People mostly ask their agents to do tasks with only one step; 26% of our participants used a voice assistant for tasks with multiple steps, but these were primarily getting directions. Other multistep tasks, or more complex jobs which combine several tasks or require open-ended research, were vanishingly rare. People don’t even try to use voice assistants for these needs. And there was no report of a research activity done with an intelligent assistant.
Knowledge Required for Tasks
A key feature of intelligent assistants is their ability to infer user goals and understand context. This activity requires knowledge about the world and also knowledge about users. We analyzed the tasks that our participants reported according to the types of information they required.
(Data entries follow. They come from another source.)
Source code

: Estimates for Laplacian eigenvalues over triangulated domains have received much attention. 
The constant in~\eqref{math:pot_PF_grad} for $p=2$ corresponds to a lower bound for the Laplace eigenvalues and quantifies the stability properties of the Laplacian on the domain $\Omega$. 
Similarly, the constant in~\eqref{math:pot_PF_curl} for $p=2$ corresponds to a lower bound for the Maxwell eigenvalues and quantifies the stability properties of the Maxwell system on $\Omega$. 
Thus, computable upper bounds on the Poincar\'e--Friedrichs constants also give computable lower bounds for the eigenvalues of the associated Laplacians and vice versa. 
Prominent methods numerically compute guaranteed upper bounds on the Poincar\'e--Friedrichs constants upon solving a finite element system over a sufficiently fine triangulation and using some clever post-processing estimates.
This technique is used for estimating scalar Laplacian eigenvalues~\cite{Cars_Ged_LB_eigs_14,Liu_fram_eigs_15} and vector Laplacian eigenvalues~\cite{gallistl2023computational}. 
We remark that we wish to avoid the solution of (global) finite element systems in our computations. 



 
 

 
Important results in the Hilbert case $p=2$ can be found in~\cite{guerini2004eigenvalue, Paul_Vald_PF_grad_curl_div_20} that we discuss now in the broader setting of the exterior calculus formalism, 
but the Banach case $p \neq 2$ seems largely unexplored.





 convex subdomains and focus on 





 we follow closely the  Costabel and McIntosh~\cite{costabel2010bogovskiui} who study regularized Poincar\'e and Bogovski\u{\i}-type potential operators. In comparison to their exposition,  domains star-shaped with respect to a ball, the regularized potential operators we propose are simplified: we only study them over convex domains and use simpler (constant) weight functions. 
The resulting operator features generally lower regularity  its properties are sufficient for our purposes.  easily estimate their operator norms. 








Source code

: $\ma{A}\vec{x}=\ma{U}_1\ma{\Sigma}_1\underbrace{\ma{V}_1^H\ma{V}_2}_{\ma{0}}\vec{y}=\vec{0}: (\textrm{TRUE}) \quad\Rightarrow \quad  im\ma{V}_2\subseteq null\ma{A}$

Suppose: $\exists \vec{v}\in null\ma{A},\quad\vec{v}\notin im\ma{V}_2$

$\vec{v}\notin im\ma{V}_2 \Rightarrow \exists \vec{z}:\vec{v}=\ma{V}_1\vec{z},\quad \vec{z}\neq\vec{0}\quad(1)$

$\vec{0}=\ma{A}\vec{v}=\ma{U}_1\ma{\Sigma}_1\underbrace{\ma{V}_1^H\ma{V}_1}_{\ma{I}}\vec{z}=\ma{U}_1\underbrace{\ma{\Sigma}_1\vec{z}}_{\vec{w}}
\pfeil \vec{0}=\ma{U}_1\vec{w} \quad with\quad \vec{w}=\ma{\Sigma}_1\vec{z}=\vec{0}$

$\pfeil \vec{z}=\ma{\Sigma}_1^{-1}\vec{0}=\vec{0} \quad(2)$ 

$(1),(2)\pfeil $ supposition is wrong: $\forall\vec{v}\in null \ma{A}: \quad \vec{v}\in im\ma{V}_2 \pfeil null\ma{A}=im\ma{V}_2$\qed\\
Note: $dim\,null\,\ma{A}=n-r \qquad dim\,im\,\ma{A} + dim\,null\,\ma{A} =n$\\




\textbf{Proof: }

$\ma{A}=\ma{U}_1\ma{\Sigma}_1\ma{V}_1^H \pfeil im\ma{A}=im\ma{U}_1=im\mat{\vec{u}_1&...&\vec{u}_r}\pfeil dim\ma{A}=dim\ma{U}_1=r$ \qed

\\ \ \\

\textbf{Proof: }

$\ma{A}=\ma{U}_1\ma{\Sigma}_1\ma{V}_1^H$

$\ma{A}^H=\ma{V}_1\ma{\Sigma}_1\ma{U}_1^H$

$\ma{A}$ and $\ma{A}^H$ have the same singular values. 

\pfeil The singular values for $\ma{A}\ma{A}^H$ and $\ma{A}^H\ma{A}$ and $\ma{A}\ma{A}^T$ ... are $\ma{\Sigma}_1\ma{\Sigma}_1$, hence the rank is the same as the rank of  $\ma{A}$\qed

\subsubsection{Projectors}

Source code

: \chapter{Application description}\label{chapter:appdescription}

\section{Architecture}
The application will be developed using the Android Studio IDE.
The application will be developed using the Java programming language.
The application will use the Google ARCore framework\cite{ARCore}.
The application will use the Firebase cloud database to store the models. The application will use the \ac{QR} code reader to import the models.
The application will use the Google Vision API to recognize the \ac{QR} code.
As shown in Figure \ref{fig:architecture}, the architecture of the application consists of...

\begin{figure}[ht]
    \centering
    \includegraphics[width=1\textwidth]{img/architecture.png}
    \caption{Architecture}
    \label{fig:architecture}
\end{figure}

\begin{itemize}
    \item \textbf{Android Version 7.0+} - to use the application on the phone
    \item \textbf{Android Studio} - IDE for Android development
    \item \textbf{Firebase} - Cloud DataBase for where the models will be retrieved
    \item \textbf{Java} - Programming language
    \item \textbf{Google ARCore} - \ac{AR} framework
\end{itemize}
The majority of the tasks involved content available freely on the web. The next most common piece of information needed to complete the tasks was the user’s current location; other types of personal information (contacts, calendar) were also important. About 31% of the tasks required no information at all. Only 1% of the tasks involved more sophisticated types of knowledge such as the user’s prior interactions with the system (e.g., retrieving a parking location, ordering the usual laundry detergent, or changing an Amazon order).
The usability challenges of intelligent assistants are real and pervasive. Users are not unaffected by them — they simply avoid usability agony by limiting their use to a subset of simple features which are least impacted by poor language comprehension, lack of access to complex personalized information, or lack of true intelligence.
This is in close analogy to the state of the early web: In 2000, the success rate when using a new website was 61%, whereas in 2010 it was 78%. This was a rapid rate of improvement, compared to other areas of human endeavor. Still, in 2000, people would fail 39% of the time when trying something new on the web. As a result, users spent most of their time on familiar sites with above-average design, where they would enjoy a much higher chance of success than if they ventured out on the open web. The web as a whole was pretty bad in 2000, but the web user experience, as actually experienced by each individual user, was much better, because the percentage of any given user’s tasks that was attempted on a new site was very low. Low usability caused people to stay on known turf and rarely stray.
Right now, the benefit of being able to use a device ‘hands-free’ outweighs the annoyance of poor usability. Even a barely usable voice-based assistant may still be faster than pulling over while driving, or washing food off your hands in order to use a touchscreen. But, as these agents evolve, usability will increasingly become a competitive advantage — especially if the assistants become device-agnostic (you can already use Google Assistant on an iPhone). As was seen with the iPhone when it was introduced back in 2007, when given a choice, people will flock to the system that solves usability problems.
One big risk of mediocre yet popular assistants is that they shape people’s mental models and expectations. Right now, people are learning that ‘intelligent’ assistants are actually not that smart, and they will likely base their future expectations and usage on these formative experiences. If assistants do get smarter and more capable, these previous user experiences are likely to discourage people from even trying to use advanced functions.